Comparing Amazon’s MTurk and a Sona Student Sample:  A Test of Data Quality Using Attention and Manipulation Checks

Yani Zhao; Sherice Gearhart

doi:10.29115/SP-2023-0005

Zhao, Yani, and Sherice Gearhart. 2023. “Comparing Amazon’s MTurk and a Sona Student Sample: A Test of Data Quality Using Attention and Manipulation Checks.” Survey Practice 16 (1). https://doi.org/10.29115/SP-2023-0005.

View more stats

Abstract

The need for cost-effective data collection leads researchers to explore options, especially for respondent-administered online surveys. Student samples are convenient and cheap for social scientists when students fit the target population. However, student samples are criticized for their homogeneity and lack of generalizability (Kees et al. 2017). Another low-cost option is Amazon Mechanical Turk (MTurk), a crowdsourcing platform used for collecting online data from a seemingly broader population. Despite the appeal, it is important to compare data quality. The purpose here is to compare data quality between MTurk and student samples. To control data quality, researchers rely on several tactics such as screener questions to exclude unqualified respondents (Arndt et al. 2022). Subjective manipulation check and attention-check are used to examine respondent engagement and performance. Completion speed might also indicate effort/attention. Since samples should collect data from participants resembling the target population, sample diversity also serves as an indicator of data quality in this study (Kees et al. 2017; Roulin 2015). However, it should be noted that having a diverse sample does not always guarantee higher sample quality, especially when conducting studies on a homogeneous population.

Literature Review

Amazon MTurk

Amazon founded MTurk in 2005 for crowdsourcing online tasks (Aruguete et al. 2019). It has since been used for collecting data from human subjects (Arndt et al. 2022) due to its speed (Buhrmester, Kwang, and Gosling 2011), low expense (Bates and Lanza 2013), and demographically and geographically diverse samples (Chandler, Mueller, and Paolacci 2013; Sheehan and Pittman 2016). The service is beneficial to the private sector and academic studies (Amazon Mechanical Turk 2019). Used by social scientists since 2011 (Buhrmester, Kwang, and Gosling 2011), MTurk has become a crucial resource for social scientists (Edelman 2020). Since 2012, it has been noted that more than half of the top universities in the United States have published research using MTurk to collect data about behaviors (Goodman, Cryder, and Cheema 2012).

Student Sample

Student samples are common data collection sources due to convenience and low cost (Höglinger and Wehrli 2017). However, students are often younger, geographically constrained, educated, and relatively inexperienced with the world (Kees et al. 2017), limiting generalizability. Regardless, many universities provide student participant pools. Sona Systems (i.e., Sona) is a popular platform used to create, manage, and control sign-up and credit assignment (Sona 2022). Studies comparing student samples and MTurk have been inconclusive (Feitosa, Joseph, and Newman 2015) in terms of data quality and respondent characteristics.
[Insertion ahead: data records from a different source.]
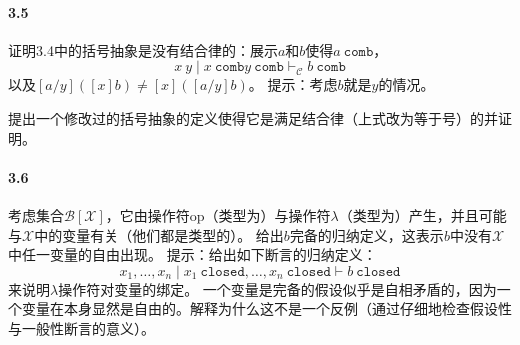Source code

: \paragraph{3.5}
证明3.4中的括号抽象是没有结合律的：展示$a$和$b$使得$a \ \mathtt{comb}$，
$$x \ y \mid x \ \mathtt{comb} y \ \mathtt{comb} \vdash_{\mathcal{C}} b \ \mathtt{comb} $$
以及$[a/y]([x]b) \neq [x] ([a / y]b)$。
提示：考虑$b$就是$y$的情况。

提出一个修改过的括号抽象的定义使得它是满足结合律（上式改为等于号）的并证明。

\paragraph{3.6}
考虑集合$\mathcal{B}[\mathcal{X}]$，它由操作符op（类型为）与操作符$\lambda$（类型为）产生，并且可能与$\mathcal{X}$中的变量有关（他们都是类型的）。
给出$b$完备的归纳定义，这表示$b$中没有$\mathcal{X}$中任一变量的自由出现。
提示：给出如下断言的归纳定义：
$$x_1,\dots,x_n \mid x_1 \ \mathtt{closed}, \dots , x_n \ \mathtt{closed} \vdash b \ \mathtt{closed} $$
来说明$\lambda$操作符对变量的绑定。
一个变量是完备的假设似乎是自相矛盾的，因为一个变量在本身显然是自由的。解释为什么这不是一个反例（通过仔细地检查假设性与一般性断言的意义）。
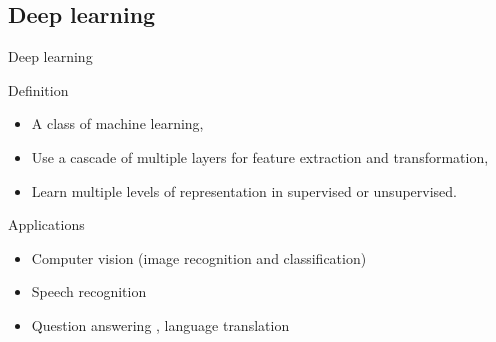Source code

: \documentclass[10pt]{beamer}
\begin{document}
\subsection{Deep learning}
\begin{frame}{Deep learning}{}
	\begin{block}{Definition}
		\begin{itemize}
			\item A class of machine learning,
			\item Use a cascade of multiple layers for feature extraction and transformation,
			\item Learn multiple levels of representation in supervised or unsupervised.
		\end{itemize}
	\end{block}
	\pause
	\begin{block}{Applications}
		\begin{itemize}
			\item Computer vision (image recognition and classification)
			\item Speech recognition
			\item Question answering \cite{}, language translation\cite{}
		\end{itemize}
	\end{block}
\end{frame}
\end{document}
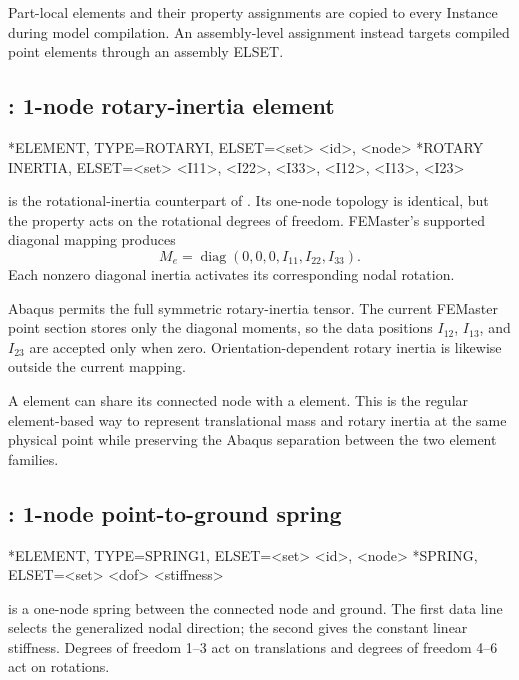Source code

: Part-local  elements and their  property assignments are copied to every Instance during model compilation. An assembly-level  assignment instead targets compiled point elements through an assembly ELSET.

\clearpage
\subsection{: 1-node rotary-inertia element}

\begin{syntax}
*ELEMENT, TYPE=ROTARYI, ELSET=<set>
<id>, <node>
*ROTARY INERTIA, ELSET=<set>
<I11>, <I22>, <I33>, <I12>, <I13>, <I23>
\end{syntax}

 is the rotational-inertia counterpart of . Its one-node topology is identical, but the property acts on the rotational degrees of freedom. FEMaster's supported diagonal mapping produces
\[
M_e=\operatorname{diag}(0,0,0,I_{11},I_{22},I_{33}).
\]
Each nonzero diagonal inertia activates its corresponding nodal rotation.

Abaqus permits the full symmetric rotary-inertia tensor. The current FEMaster point section stores only the diagonal moments, so the data positions \(I_{12}\), \(I_{13}\), and \(I_{23}\) are accepted only when zero. Orientation-dependent rotary inertia is likewise outside the current mapping.

A  element can share its connected node with a  element. This is the regular element-based way to represent translational mass and rotary inertia at the same physical point while preserving the Abaqus separation between the two element families.

\clearpage
\subsection{: 1-node point-to-ground spring}

\begin{syntax}
*ELEMENT, TYPE=SPRING1, ELSET=<set>
<id>, <node>
*SPRING, ELSET=<set>
<dof>
<stiffness>
\end{syntax}

 is a one-node spring between the connected node and ground. The first  data line selects the generalized nodal direction; the second gives the constant linear stiffness. Degrees of freedom 1--3 act on translations and degrees of freedom 4--6 act on rotations.

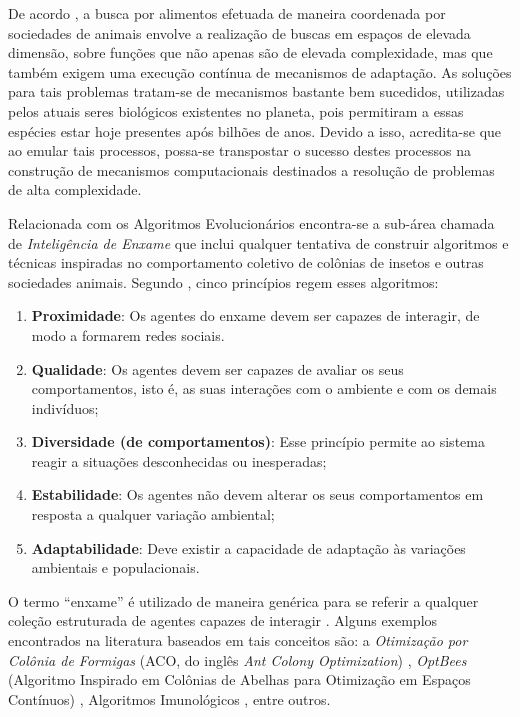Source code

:\documentclass[
	12pt,				%
	openany,			%
	oneside,	
	a4paper,			%
	brazil,				%
	]{unimontes-ppgmsc-abntex2}
\begin{document}
De acordo , a busca por alimentos efetuada de maneira coordenada por sociedades de animais envolve a realização de buscas em espaços de elevada dimensão, sobre funções que não apenas são de elevada complexidade, mas que também exigem uma execução contínua de mecanismos de adaptação. As soluções para tais problemas tratam-se de mecanismos bastante bem sucedidos, utilizadas pelos atuais seres biológicos existentes no planeta, pois permitiram a essas espécies estar hoje presentes após bilhões de anos. Devido a isso, acredita-se que ao emular tais processos, possa-se transpostar o sucesso destes processos na construção de mecanismos computacionais destinados a resolução de problemas de alta complexidade.
 
Relacionada com os Algoritmos Evolucionários encontra-se a sub-área chamada de {\em Inteligência de Enxame} que inclui qualquer tentativa de construir algoritmos e técnicas inspiradas no comportamento coletivo de colônias de insetos e outras sociedades animais. Segundo , cinco princípios regem esses algoritmos:

\begin{enumerate}[label=(\roman*)]
\item \textbf{Proximidade}: Os agentes do enxame devem ser capazes de interagir, de modo a formarem redes sociais.
\item \textbf{Qualidade}: Os agentes devem ser capazes de avaliar os seus comportamentos, isto é, as suas interações com o ambiente e com os demais indivíduos;
\item \textbf{Diversidade (de comportamentos)}: Esse princípio permite ao sistema reagir a situações desconhecidas ou inesperadas;
\item \textbf{Estabilidade}: Os agentes não devem  alterar os seus comportamentos em resposta a qualquer variação ambiental;
\item \textbf{Adaptabilidade}: Deve existir a capacidade de adaptação às variações ambientais e populacionais.
\end{enumerate}

O termo ``enxame'' é utilizado de maneira genérica para se  referir a qualquer coleção estruturada de agentes capazes de interagir \cite{VonZuben_2007}. Alguns exemplos encontrados na literatura baseados em tais conceitos são: a {\em Otimização por Colônia de Formigas} (ACO, do inglês {\em Ant Colony Optimization}) \cite{Dorigo_1996}, {\em OptBees} (Algoritmo Inspirado em Colônias de Abelhas para Otimização em Espaços Contínuos) \cite{Renato_2013}, Algoritmos Imunológicos \cite{Castro_2002}, entre outros. 
\end{document}
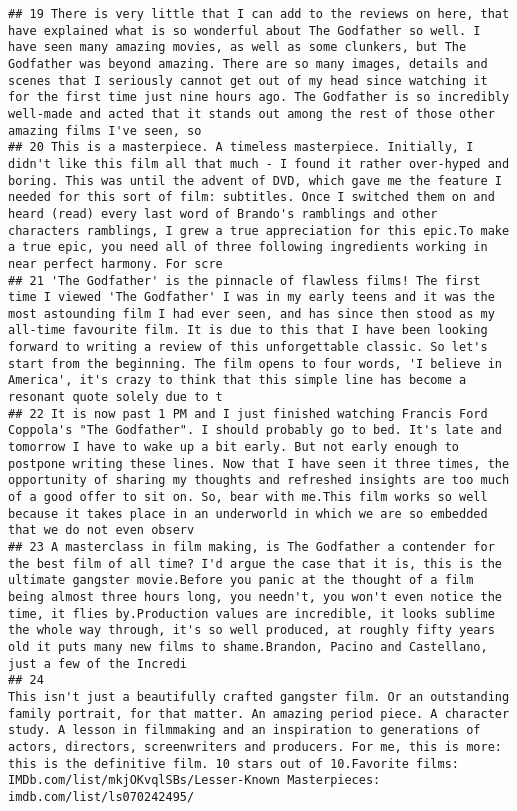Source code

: \documentclass[
]{article}
\begin{document}
\begin{verbatim}
## 19 There is very little that I can add to the reviews on here, that have explained what is so wonderful about The Godfather so well. I have seen many amazing movies, as well as some clunkers, but The Godfather was beyond amazing. There are so many images, details and scenes that I seriously cannot get out of my head since watching it for the first time just nine hours ago. The Godfather is so incredibly well-made and acted that it stands out among the rest of those other amazing films I've seen, so
## 20 This is a masterpiece. A timeless masterpiece. Initially, I didn't like this film all that much - I found it rather over-hyped and boring. This was until the advent of DVD, which gave me the feature I needed for this sort of film: subtitles. Once I switched them on and heard (read) every last word of Brando's ramblings and other characters ramblings, I grew a true appreciation for this epic.To make a true epic, you need all of three following ingredients working in near perfect harmony. For scre
## 21 'The Godfather' is the pinnacle of flawless films! The first time I viewed 'The Godfather' I was in my early teens and it was the most astounding film I had ever seen, and has since then stood as my all-time favourite film. It is due to this that I have been looking forward to writing a review of this unforgettable classic. So let's start from the beginning. The film opens to four words, 'I believe in America', it's crazy to think that this simple line has become a resonant quote solely due to t
## 22 It is now past 1 PM and I just finished watching Francis Ford Coppola's "The Godfather". I should probably go to bed. It's late and tomorrow I have to wake up a bit early. But not early enough to postpone writing these lines. Now that I have seen it three times, the opportunity of sharing my thoughts and refreshed insights are too much of a good offer to sit on. So, bear with me.This film works so well because it takes place in an underworld in which we are so embedded that we do not even observ
## 23 A masterclass in film making, is The Godfather a contender for the best film of all time? I'd argue the case that it is, this is the ultimate gangster movie.Before you panic at the thought of a film being almost three hours long, you needn't, you won't even notice the time, it flies by.Production values are incredible, it looks sublime the whole way through, it's so well produced, at roughly fifty years old it puts many new films to shame.Brandon, Pacino and Castellano, just a few of the Incredi
## 24                                                                               This isn't just a beautifully crafted gangster film. Or an outstanding family portrait, for that matter. An amazing period piece. A character study. A lesson in filmmaking and an inspiration to generations of actors, directors, screenwriters and producers. For me, this is more: this is the definitive film. 10 stars out of 10.Favorite films: IMDb.com/list/mkjOKvqlSBs/Lesser-Known Masterpieces: imdb.com/list/ls070242495/

\end{verbatim}
\end{document}
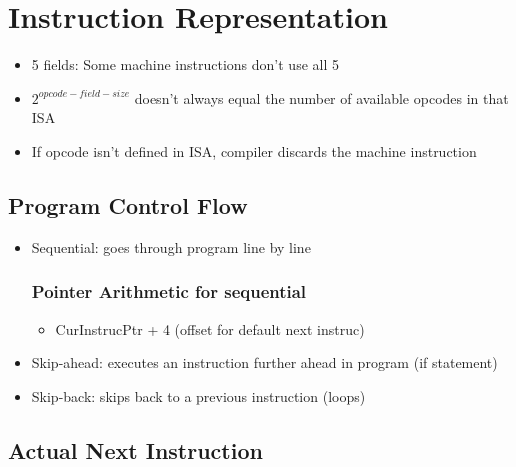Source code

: \documentclass{article}
\begin{document}
\section{Instruction Representation}
    
    \begin{itemize}
        \item 5 fields: Some machine instructions don't use all 5
        
        
        \item $2^{opcode-field-size}$ doesn't always equal the number of available opcodes in that ISA
        
        \item If opcode isn't defined in ISA, compiler discards the machine instruction
        
    \end{itemize}

    

    \subsection{Program Control Flow}
    
    \begin{itemize}
        \item Sequential: goes through program line by line
        
        \subsubsection{Pointer Arithmetic for sequential}
        
        \begin{itemize}
            \item CurInstrucPtr + 4 (offset for default next instruc)
        \end{itemize}
            
        
        \item Skip-ahead: executes an instruction further ahead in program (if statement)
        
        \item Skip-back: skips back to a previous instruction (loops)
    \end{itemize}
 
 \subsection{Actual Next Instruction}
 
\end{document}

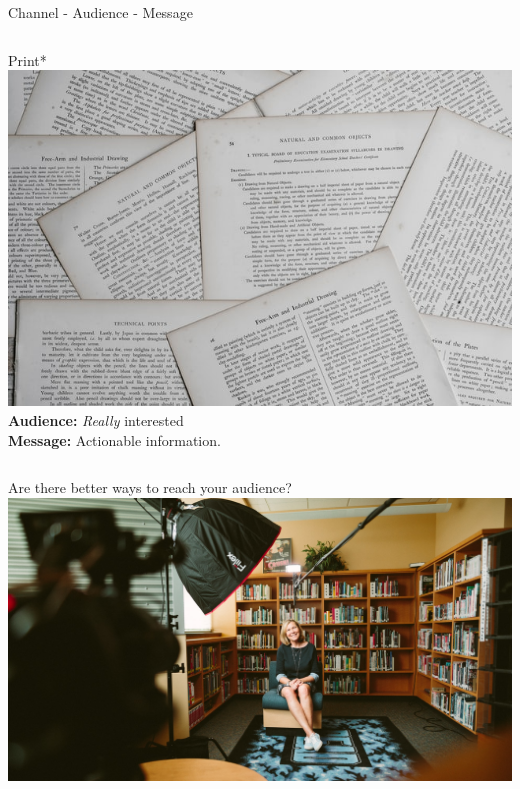 \begin{frame}{Channel - Audience - Message}
\begin{columns}
    \begin{column}{0.3\textwidth}
        \begin{block}{Print*}
        \centering
            \includegraphics[width=\textwidth]{images/annie-spratt-5cFwQ-WMcJU-unsplash.jpg}
            {\small
            \textbf{Audience:} \emph{Really} interested\\
            \textbf{Message:} Actionable information. %
            }
        \end{block}
    \end{column}
    
\end{columns}

\end{frame}


\begin{frame}{Are there better ways to reach your audience?}
\centering
\includegraphics[height=0.7\textheight]{images/sam-mcghee-4siwRamtFAk-unsplash.jpg}

\end{frame}

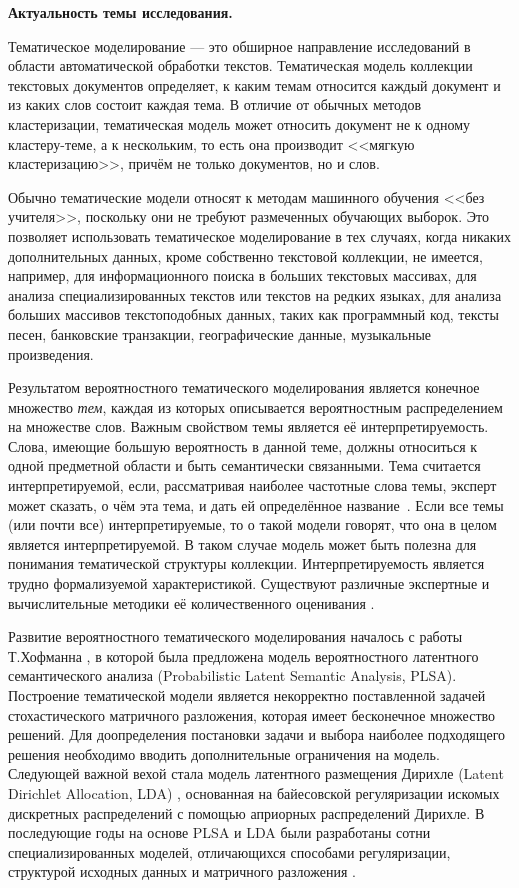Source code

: 

\textbf{Актуальность темы исследования.}

Тематическое моделирование --- это обширное направление исследований в области автоматической обработки текстов. Тематическая модель коллекции текстовых документов определяет, к каким темам относится каждый документ и из каких слов состоит каждая тема. В отличие от обычных методов кластеризации, тематическая модель может относить документ не к одному кластеру-теме, а к нескольким, то есть  она производит <<мягкую кластеризацию>>, причём не только документов, но и слов.

Обычно тематические модели относят к методам машинного обучения <<без учителя>>, поскольку они не требуют размеченных обучающих выборок. Это позволяет использовать тематическое моделирование в тех случаях, когда никаких дополнительных данных, кроме собственно текстовой коллекции, не имеется, например, для информационного поиска в больших текстовых массивах, для анализа специализированных текстов или текстов на редких языках, для анализа больших массивов текстоподобных данных, таких как программный код, тексты песен, банковские транзакции, географические данные, музыкальные произведения.

Результатом вероятностного тематического моделирования является конечное множество \textit{тем}, каждая из которых описывается вероятностным распределением на множестве слов. Важным свойством темы является её интерпретируемость. Слова, имеющие большую вероятность в данной теме, должны относиться к одной предметной области и быть семантически связанными. Тема считается интерпретируемой, если, рассматривая наиболее частотные слова темы, эксперт может сказать, о чём эта тема, и дать ей определённое название~\cite{rtl}. Если все темы (или почти все) интерпретируемые, то о такой модели говорят, что она в целом является интерпретируемой. В таком случае модель может быть полезна для понимания тематической структуры коллекции. Интерпретируемость является трудно формализуемой характеристикой. Существуют различные экспертные и вычислительные методики её количественного оценивания \cite{newman2010automatic}.

Развитие вероятностного тематического моделирования началось с работы Т.Хофманна \cite{hofmann1999}, в которой была предложена модель вероятностного латентного семантического анализа (Probabilistic Latent Semantic Analysis, PLSA). Построение тематической модели является некорректно поставленной задачей стохастического матричного разложения, которая имеет бесконечное множество решений. Для доопределения постановки задачи и выбора наиболее подходящего решения необходимо вводить дополнительные ограничения на модель. Следующей важной вехой стала модель латентного размещения Дирихле (Latent Dirichlet Allocation, LDA) \cite{blei2003latent}, основанная на байесовской регуляризации искомых дискретных распределений с помощью априорных распределений Дирихле. В последующие годы на основе PLSA и LDA были разработаны сотни специализированных моделей, отличающихся способами регуляризации, структурой исходных данных и матричного разложения \cite{daud10knowledge,blei2012,fntir2017applications}.

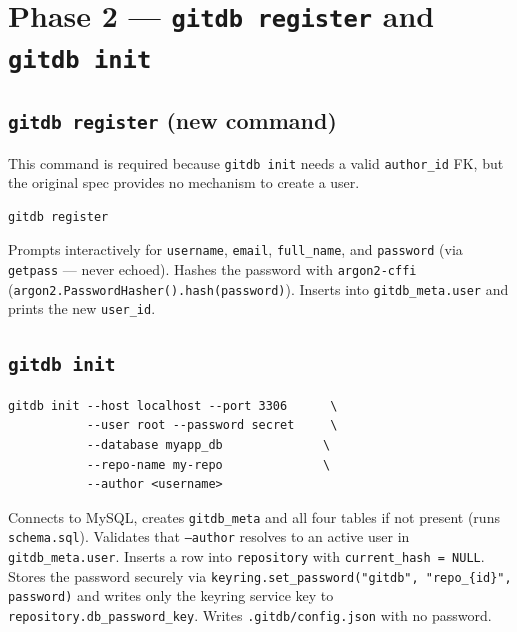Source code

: \documentclass[12pt, a4paper]{article}
\begin{document}
\section{Phase 2 --- \texttt{gitdb register} and \texttt{gitdb init}}

\subsection{\texttt{gitdb register} (new command)}

This command is required because \texttt{gitdb init} needs a valid
\texttt{author\_id} FK, but the original spec provides no mechanism to create
a user.

\begin{tcolorbox}[commandbox, title=\texttt{gitdb register}]
\begin{lstlisting}
gitdb register
\end{lstlisting}
\textcolor{codetext}{\small Prompts interactively for \texttt{username},
\texttt{email}, \texttt{full\_name}, and \texttt{password} (via
\texttt{getpass} --- never echoed). Hashes the password with
\texttt{argon2-cffi} (\texttt{argon2.PasswordHasher().hash(password)}).
Inserts into \texttt{gitdb\_meta.user} and prints the new \texttt{user\_id}.}
\end{tcolorbox}

\subsection{\texttt{gitdb init}}

\begin{tcolorbox}[commandbox, title=\texttt{gitdb init}]
\begin{lstlisting}
gitdb init --host localhost --port 3306      \
           --user root --password secret     \
           --database myapp_db              \
           --repo-name my-repo              \
           --author <username>
\end{lstlisting}
\textcolor{codetext}{\small Connects to MySQL, creates \texttt{gitdb\_meta}
and all four tables if not present (runs \texttt{schema.sql}). Validates that
\texttt{--author} resolves to an active user in \texttt{gitdb\_meta.user}.
Inserts a row into \texttt{repository} with \texttt{current\_hash = NULL}.
Stores the password securely via
\texttt{keyring.set\_password("gitdb", "repo\_\{id\}", password)} and writes
only the keyring service key to \texttt{repository.db\_password\_key}.
Writes \texttt{.gitdb/config.json} with no password.}
\end{tcolorbox}
\end{document}

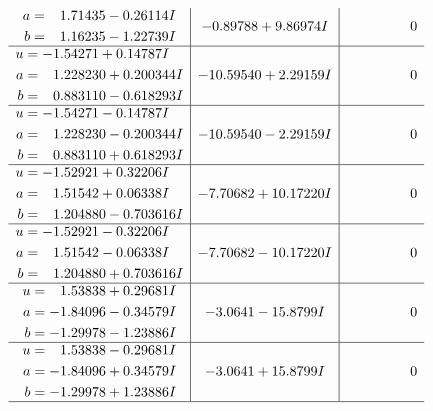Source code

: \documentclass[1p]{elsarticle_modified}
\theoremstyle{definition}
\begin{document}
$$\begin{array}{c|c|c}
\begin{aligned}
a &= \phantom{-}1.71435 - 0.26114 I \\
b &= \phantom{-}1.16235 - 1.22739 I\end{aligned}
 & -0.89788 + 9.86974 I & \phantom{-0.000000 } 0 \\ \hline\begin{aligned}
u &= -1.54271 + 0.14787 I \\
a &= \phantom{-}1.228230 + 0.200344 I \\
b &= \phantom{-}0.883110 - 0.618293 I\end{aligned}
 & -10.59540 + 2.29159 I & \phantom{-0.000000 } 0 \\ \hline\begin{aligned}
u &= -1.54271 - 0.14787 I \\
a &= \phantom{-}1.228230 - 0.200344 I \\
b &= \phantom{-}0.883110 + 0.618293 I\end{aligned}
 & -10.59540 - 2.29159 I & \phantom{-0.000000 } 0 \\ \hline\begin{aligned}
u &= -1.52921 + 0.32206 I \\
a &= \phantom{-}1.51542 + 0.06338 I \\
b &= \phantom{-}1.204880 - 0.703616 I\end{aligned}
 & -7.70682 + 10.17220 I & \phantom{-0.000000 } 0 \\ \hline\begin{aligned}
u &= -1.52921 - 0.32206 I \\
a &= \phantom{-}1.51542 - 0.06338 I \\
b &= \phantom{-}1.204880 + 0.703616 I\end{aligned}
 & -7.70682 - 10.17220 I & \phantom{-0.000000 } 0 \\ \hline\begin{aligned}
u &= \phantom{-}1.53838 + 0.29681 I \\
a &= -1.84096 - 0.34579 I \\
b &= -1.29978 - 1.23886 I\end{aligned}
 & -3.0641 - 15.8799 I & \phantom{-0.000000 } 0 \\ \hline\begin{aligned}
u &= \phantom{-}1.53838 - 0.29681 I \\
a &= -1.84096 + 0.34579 I \\
b &= -1.29978 + 1.23886 I\end{aligned}
 & -3.0641 + 15.8799 I & \phantom{-0.000000 } 0\\
 \hline 

\end{array}$$
\end{document}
Screeners or Filter Question

Screener questions help identify eligible participants (Buchheit et al. 2018). Screeners are generally based on population attributes and are employed to reduce sampling coverage bias, to ensure respondents have the predetermined characteristics of the population (Fricker 2008). Screeners sift respondents to exclude invalid responses to ensure respondents possess certain characteristics (Arndt et al. 2022).

MTurkers are monetarily motivated, increasing the likelihood that they will participate regardless of eligibility. Compared to students, MTurkers demonstrate lower pass rates on location-related and demographic screeners (Arndt et al. 2022). However, MTurkers have a higher pass rate compared to alternatives (Boas, Christenson, and Glick 2018; Chandler et al. 2019). With little research comparing MTurk and student sample performance, this study explores this aspect of data quality.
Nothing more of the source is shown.